1. Introduction for My SoulJourney in 17 Syllables
It is not easy to say what is happening in the field of American poetry, because
any description ultimately proves to be inadequate. In our age of technological
reproduction, poetry just grows. Indeed, the rapidity of growth might persuade some of
us that the act of poetry counts for more than the art of poetry in the twenty-first century.
To write or to speak is to resist the threat of dehumanizing silence. The voices of the
uncanonized celebrate the consciousness of being human. Whether it is oral or written,
poetry remains one of our best records of human presence.
Acknowledging that Richard Wright’s Haiku: This Other World (1998) is one
point of origin for My SoulJourney in 17 Syllables, S. Racquel places her work in a
tradition of questing for the forms and languages that might give some specificity to
racially marked experiences. Although black folk have no monopoly on the word “soul,”
their specialized uses of the work signal the indivisibility of the sacred and the secular.

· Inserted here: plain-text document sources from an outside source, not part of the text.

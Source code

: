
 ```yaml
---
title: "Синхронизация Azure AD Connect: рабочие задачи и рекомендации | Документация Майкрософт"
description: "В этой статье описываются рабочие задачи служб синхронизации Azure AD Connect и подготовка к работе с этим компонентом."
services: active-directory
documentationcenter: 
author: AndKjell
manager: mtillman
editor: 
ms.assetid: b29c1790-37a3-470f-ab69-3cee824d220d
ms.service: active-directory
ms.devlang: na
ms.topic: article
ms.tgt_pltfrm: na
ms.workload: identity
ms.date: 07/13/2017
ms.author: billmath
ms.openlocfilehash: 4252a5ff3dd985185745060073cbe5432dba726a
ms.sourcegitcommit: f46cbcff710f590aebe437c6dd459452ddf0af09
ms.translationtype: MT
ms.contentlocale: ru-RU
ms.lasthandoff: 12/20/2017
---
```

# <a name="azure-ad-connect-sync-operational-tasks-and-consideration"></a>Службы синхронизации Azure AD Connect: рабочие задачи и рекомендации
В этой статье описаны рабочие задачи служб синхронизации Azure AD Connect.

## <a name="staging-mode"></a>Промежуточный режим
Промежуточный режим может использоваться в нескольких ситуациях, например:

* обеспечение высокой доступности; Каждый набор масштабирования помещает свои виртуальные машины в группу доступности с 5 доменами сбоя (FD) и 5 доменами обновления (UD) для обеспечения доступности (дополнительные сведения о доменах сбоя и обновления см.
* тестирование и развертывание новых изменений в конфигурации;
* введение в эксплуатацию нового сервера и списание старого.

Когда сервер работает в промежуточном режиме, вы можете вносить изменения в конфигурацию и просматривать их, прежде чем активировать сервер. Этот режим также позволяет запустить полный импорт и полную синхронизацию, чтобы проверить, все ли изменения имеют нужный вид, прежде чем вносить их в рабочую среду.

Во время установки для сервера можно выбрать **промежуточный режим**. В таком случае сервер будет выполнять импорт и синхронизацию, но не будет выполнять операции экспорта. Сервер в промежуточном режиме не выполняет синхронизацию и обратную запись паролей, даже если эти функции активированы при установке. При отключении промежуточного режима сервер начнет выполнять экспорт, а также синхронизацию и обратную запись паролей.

Racquel indicates the nature of her persona’s journey by borrowing the sounds of
spiritual agons from the Old Testament (King James Version) as well as the sight/sound
connections available in the Japanese form of haiku. This blending is a clue about our
choices in following the organization of 895 haiku --- some adhering to the
combinatory features of the genre, and others using the rule of seventeen syllables to
create innovative American adaptations. The importance of organization must be
stressed, because the poet does want us to ride the subtle narrative ark in the
psychological currents of an individual’s daily experiences. Racquel makes art of the
commonplace, a daring enterprise that unmasks the artifice of poetry. The real poetry is
2. constituted in our attentive responses to what is so familiar that it takes on the colors of
strangeness, especially when the familiar is given to us by displacing the aesthetic which
is theoretically appropriate to haiku.
The performance enacted by My SoulJourney in 17 Syllables has interesting roots
in African American poetic tradition. It can be linked back to the poetry of Jupiter
Hammon (1711-1806?), particularly his use of biblical references to cast light on his
consciousness of secular experiences. Racquel, however, does more than merely direct
attention to carefully selected Old Testament complaints. She appropriates and
refashions the language of the Old Testament as instances of “found” haiku; the result
intensifies our awareness of religion’s pervasiveness in the daily operations of black folk
psychology. Just as Melvin Tolson’s Harlem Gallery (1965) signifies on the modernism
best represented by Ezra Pound, Racquel’s work conjures memory of Jack Kerouac’s
freewheeling experiments with haiku in The Dharma Bums (1958) and other works.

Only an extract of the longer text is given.